Light Absorption and Plant Photosynthesis

Chlorophylls, carotenoids, and anthocyanins are three major light-absorbing pigments in higher plants. Plants use light wavelengths within the range from 400 to 700 nm (photosynthetically active radiation) for photosynthetic activity (Davis and Burns, 2016). McCree (1971) quantified the spectral absorption of several species and indicated that red wavelengths (600 to 700 nm) are most efficiently absorbed by chlorophyll. Chlorophyll a has its absorption peaks at 430 and 665 nm, whereas chlorophyll b has its absorption peaks at 453 and 642 nm (Sager and McFarlane, 1997). The carotenoids absorb strongly the blue light region, with maximum absorption at 448 and 452 nm (Wright and Shearer, 1984) (Fig. 1). Anthocyanins are known to prevent photoinhibition and photodamage by absorbing excessive radiation that would otherwise be absorbed by chloroplast pigments (Takahashi and Badger, 2011). Therefore, blue and red LEDs are widely accepted as the light source. The effects of light quality and intensity on horticultural traits and the increased availability of narrow-bandwidth light sources present an opportunity to exploit the knowledge of light-sensory circuitry to custom-blend light regimens that drive plant responses to match market demands.

Fig. 1.
Fig. 1.

Absorption spectra of the major chlorophyll and carotenoid pigments in plants (Johnson, 2016). Chlorophylls absorb light energy mainly in the red and blue parts of the visible spectrum, whereas carotenoids absorb blue and green wavelengths.

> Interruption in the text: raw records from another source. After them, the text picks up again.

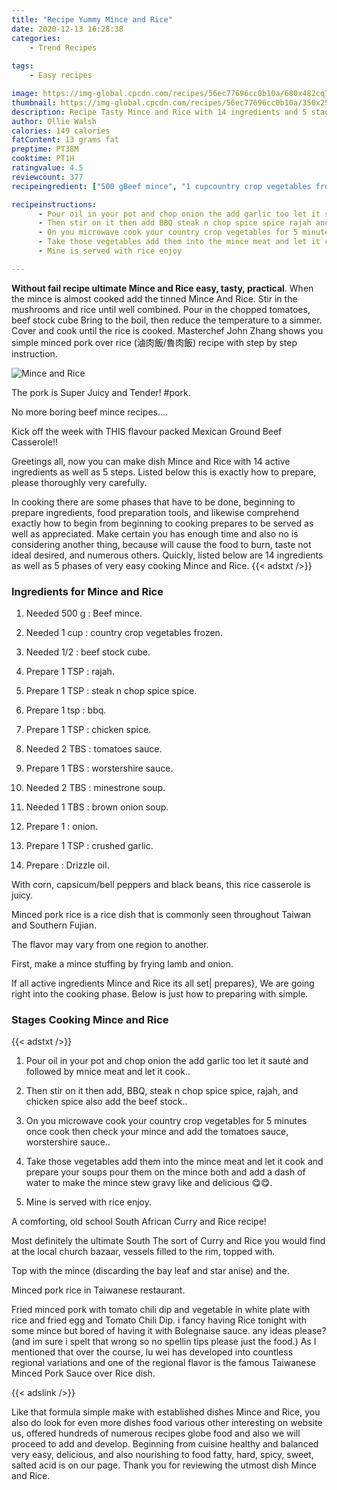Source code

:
 ```yaml
---
title: "Recipe Yummy Mince and Rice"
date: 2020-12-13 16:28:38
categories:
    - Trend Recipes
    
tags:
    - Easy recipes

image: https://img-global.cpcdn.com/recipes/56ec77696cc0b10a/680x482cq70/mince-and-rice-recipe-main-photo.jpg
thumbnail: https://img-global.cpcdn.com/recipes/56ec77696cc0b10a/350x250cq70/mince-and-rice-recipe-main-photo.jpg
description: Recipe Tasty Mince and Rice with 14 ingredients and 5 stages of easy cooking.
author: Ollie Walsh
calories: 149 calories
fatContent: 13 grams fat
preptime: PT38M
cooktime: PT1H
ratingvalue: 4.5
reviewcount: 377
recipeingredient: ["500 gBeef mince", "1 cupcountry crop vegetables frozen", "1/2beef stock cube", "1 TSPrajah", "1 TSPsteak n chop spice spice", "1 tspbbq", "1 TSPchicken spice", "2 TBStomatoes sauce", "1 TBSworstershire sauce", "2 TBSminestrone soup", "1 TBSbrown onion soup", "1onion", "1 TSPcrushed garlic", "Drizzle oil"]

recipeinstructions: 
      - Pour oil in your pot and chop onion the add garlic too let it saut and followed by mnice meat and let it cook 
      - Then stir on it then add BBQ steak n chop spice spice rajah and chicken spice also add the beef stock 
      - On you microwave cook your country crop vegetables for 5 minutes once cook then check your mince and add the tomatoes sauce worstershire sauce 
      - Take those vegetables add them into the mince meat and let it cook and prepare your soups pour them on the mince both and add a dash of water to make the mince stew gravy like and delicious  
      - Mine is served with rice enjoy

---
```




**Without fail recipe ultimate Mince and Rice easy, tasty, practical**. When the mince is almost cooked add the tinned Mince And Rice. Stir in the mushrooms and rice until well combined. Pour in the chopped tomatoes, beef stock cube Bring to the boil, then reduce the temperature to a simmer. Cover and cook until the rice is cooked. Masterchef John Zhang shows you simple minced pork over rice (滷肉飯/魯肉飯) recipe with step by step instruction.


![Mince and Rice](https://img-global.cpcdn.com/recipes/56ec77696cc0b10a/680x482cq70/mince-and-rice-recipe-main-photo.jpg "Mince and Rice")



The pork is Super Juicy and Tender! #pork.

No more boring beef mince recipes….

Kick off the week with THIS flavour packed Mexican Ground Beef Casserole!!


Greetings all, now you can make dish Mince and Rice with 14 active ingredients as well as 5 steps. Listed below this is exactly how to prepare, please thoroughly very carefully.

In cooking there are some phases that have to be done, beginning to prepare ingredients, food preparation tools, and likewise comprehend exactly how to begin from beginning to cooking prepares to be served as well as appreciated. Make certain you has enough time and also no is considering another thing, because will cause the food to burn, taste not ideal desired, and numerous others. Quickly, listed below are 14 ingredients as well as 5 phases of very easy cooking Mince and Rice.
{{< adstxt />}}

### Ingredients for Mince and Rice


1. Needed 500 g : Beef mince.

1. Needed 1 cup : country crop vegetables frozen.

1. Needed 1/2 : beef stock cube.

1. Prepare 1 TSP : rajah.

1. Prepare 1 TSP : steak n chop spice spice.

1. Prepare 1 tsp : bbq.

1. Prepare 1 TSP : chicken spice.

1. Needed 2 TBS : tomatoes sauce.

1. Prepare 1 TBS : worstershire sauce.

1. Needed 2 TBS : minestrone soup.

1. Needed 1 TBS : brown onion soup.

1. Prepare 1 : onion.

1. Prepare 1 TSP : crushed garlic.

1. Prepare  : Drizzle oil.


With corn, capsicum/bell peppers and black beans, this rice casserole is juicy.

Minced pork rice is a rice dish that is commonly seen throughout Taiwan and Southern Fujian.

The flavor may vary from one region to another.

First, make a mince stuffing by frying lamb and onion.


If all active ingredients Mince and Rice its all set| prepares}, We are going right into the cooking phase. Below is just how to preparing with simple.

### Stages Cooking Mince and Rice

{{< adstxt />}}


1. Pour oil in your pot and chop onion the add garlic too let it sauté and followed by mnice meat and let it cook..



1. Then stir on it then add, BBQ, steak n chop spice spice, rajah, and chicken spice also add the beef stock..



1. On you microwave cook your country crop vegetables for 5 minutes once cook then check your mince and add the tomatoes sauce, worstershire sauce..



1. Take those vegetables add them into the mince meat and let it cook and prepare your soups pour them on the mince both and add a dash of water to make the mince stew gravy like and delicious 😋😋.



1. Mine is served with rice enjoy.




A comforting, old school South African Curry and Rice recipe!

Most definitely the ultimate South The sort of Curry and Rice you would find at the local church bazaar, vessels filled to the rim, topped with.

Top with the mince (discarding the bay leaf and star anise) and the.

Minced pork rice in Taiwanese restaurant.

Fried minced pork with tomato chili dip and vegetable in white plate with rice and fried egg and Tomato Chili Dip. i fancy having Rice tonight with some mince but bored of having it with Bolegnaise sauce. any ideas please? (and im sure i spelt that wrong so no spellin tips please just the food.) As I mentioned that over the course, lu wei has developed into countless regional variations and one of the regional flavor is the famous Taiwanese Minced Pork Sauce over Rice dish.


{{< adslink />}}

Like that formula simple make with established dishes Mince and Rice, you also do look for even more dishes food various other interesting on website us, offered hundreds of numerous recipes globe food and also we will proceed to add and develop. Beginning from cuisine healthy and balanced very easy, delicious, and also nourishing to food fatty, hard, spicy, sweet, salted acid is on our page. Thank you for reviewing the utmost dish Mince and Rice.
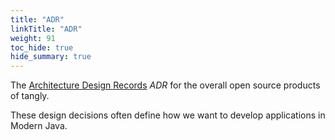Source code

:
 ```yaml
---
title: "ADR"
linkTitle: "ADR"
weight: 91
toc_hide: true
hide_summary: true
---
```


The [Architecture Design Records](https://en.wikipedia.org/wiki/Architectural_decision) _ADR_ for the overall open source products of tangly.

These design decisions often define how we want to develop applications in Modern Java.
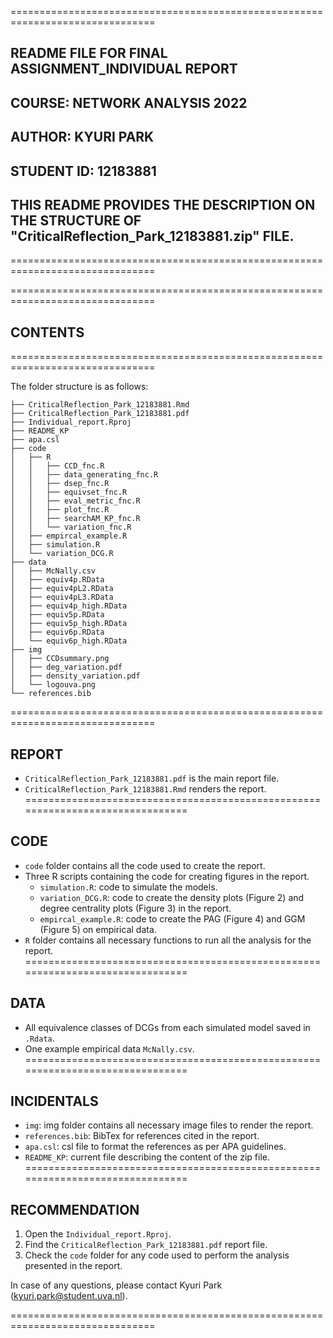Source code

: ===============================================================================
## README FILE FOR FINAL ASSIGNMENT_INDIVIDUAL REPORT
## COURSE: NETWORK ANALYSIS 2022
## AUTHOR: KYURI PARK
## STUDENT ID: 12183881
## THIS README PROVIDES THE DESCRIPTION ON THE STRUCTURE OF "CriticalReflection_Park_12183881.zip" FILE.
===============================================================================

===============================================================================
## CONTENTS
===============================================================================

The folder structure is as follows:

```
├── CriticalReflection_Park_12183881.Rmd
├── CriticalReflection_Park_12183881.pdf
├── Individual_report.Rproj
├── README_KP
├── apa.csl
├── code
│   ├── R
│   │   ├── CCD_fnc.R
│   │   ├── data_generating_fnc.R
│   │   ├── dsep_fnc.R
│   │   ├── equivset_fnc.R
│   │   ├── eval_metric_fnc.R
│   │   ├── plot_fnc.R
│   │   ├── searchAM_KP_fnc.R
│   │   └── variation_fnc.R
│   ├── empircal_example.R
│   ├── simulation.R
│   └── variation_DCG.R
├── data
│   ├── McNally.csv
│   ├── equiv4p.RData
│   ├── equiv4pL2.RData
│   ├── equiv4pL3.RData
│   ├── equiv4p_high.RData
│   ├── equiv5p.RData
│   ├── equiv5p_high.RData
│   ├── equiv6p.RData
│   └── equiv6p_high.RData
├── img
│   ├── CCDsummary.png
│   ├── deg_variation.pdf
│   ├── density_variation.pdf
│   └── logouva.png
└── references.bib
```
===============================================================================
## REPORT
- `CriticalReflection_Park_12183881.pdf` is the main report file.
- `CriticalReflection_Park_12183881.Rmd` renders the report.
===============================================================================
## CODE
- `code` folder contains all the code used to create the report.
- Three R scripts containing the code for creating figures in the report.
  - `simulation.R`: code to simulate the models.
  - `variation_DCG.R`: code to create the density plots (Figure 2) and degree centrality plots (Figure 3) in the report.
  - `empircal_example.R`: code to create the PAG (Figure 4) and GGM (Figure 5) on empirical data.
- `R` folder contains all necessary functions to run all the analysis for the report.
===============================================================================
## DATA
- All equivalence classes of DCGs from each simulated model saved in `.Rdata`.
- One example empirical data `McNally.csv`.
===============================================================================
## INCIDENTALS
- `img`: img folder contains all necessary image files to render the report.
- `references.bib`: BibTex for references cited in the report.
- `apa.csl`: csl file to format the references as per APA guidelines.
- `README_KP`: current file describing the content of the zip file.
===============================================================================
## RECOMMENDATION
1. Open the `Individual_report.Rproj`.
2. Find the `CriticalReflection_Park_12183881.pdf` report file.
3. Check the `code` folder for any code used to perform the analysis presented in the report.

In case of any questions, please contact Kyuri Park (kyuri.park@student.uva.nl).

===============================================================================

Citation: HortScience horts 54, 10; 10.21273/HORTSCI14109-19

Photoreceptors

Light affects virtually all aspects of plant growth and development from germination to aspects of vegetative morphology, reproductive activity and floral initiation, and entrainment of circadian rhythms (Galvão and Fankhauser, 2015). In response to the complex light environment, plants use multiple photoreceptors that are sensitive to specific wavelength to monitor light signal and to regulate plant behavior (Mawphlang and Kharshiing, 2017). The most important photoreceptors identified so far include the phytochromes (phy), which absorb primarily the red/far-red spectrum (600–800 nm) (Furuya and Schäfer, 1996); the cryptochromes (cry), which absorb specifically blue/ultraviolet-A light (350–500 nm); the phototropins (phot) (Cashmore et al., 1999); and the ultraviolet-B absorbing photoreceptor UVR8 (Rizzini et al., 2011) (Fig. 2).

Fig. 2.
Fig. 2.

The relative distribution of electromagnetic energies and the wavelengths that discretely interact with plant photoreceptors (Folta and Carvalho, 2015).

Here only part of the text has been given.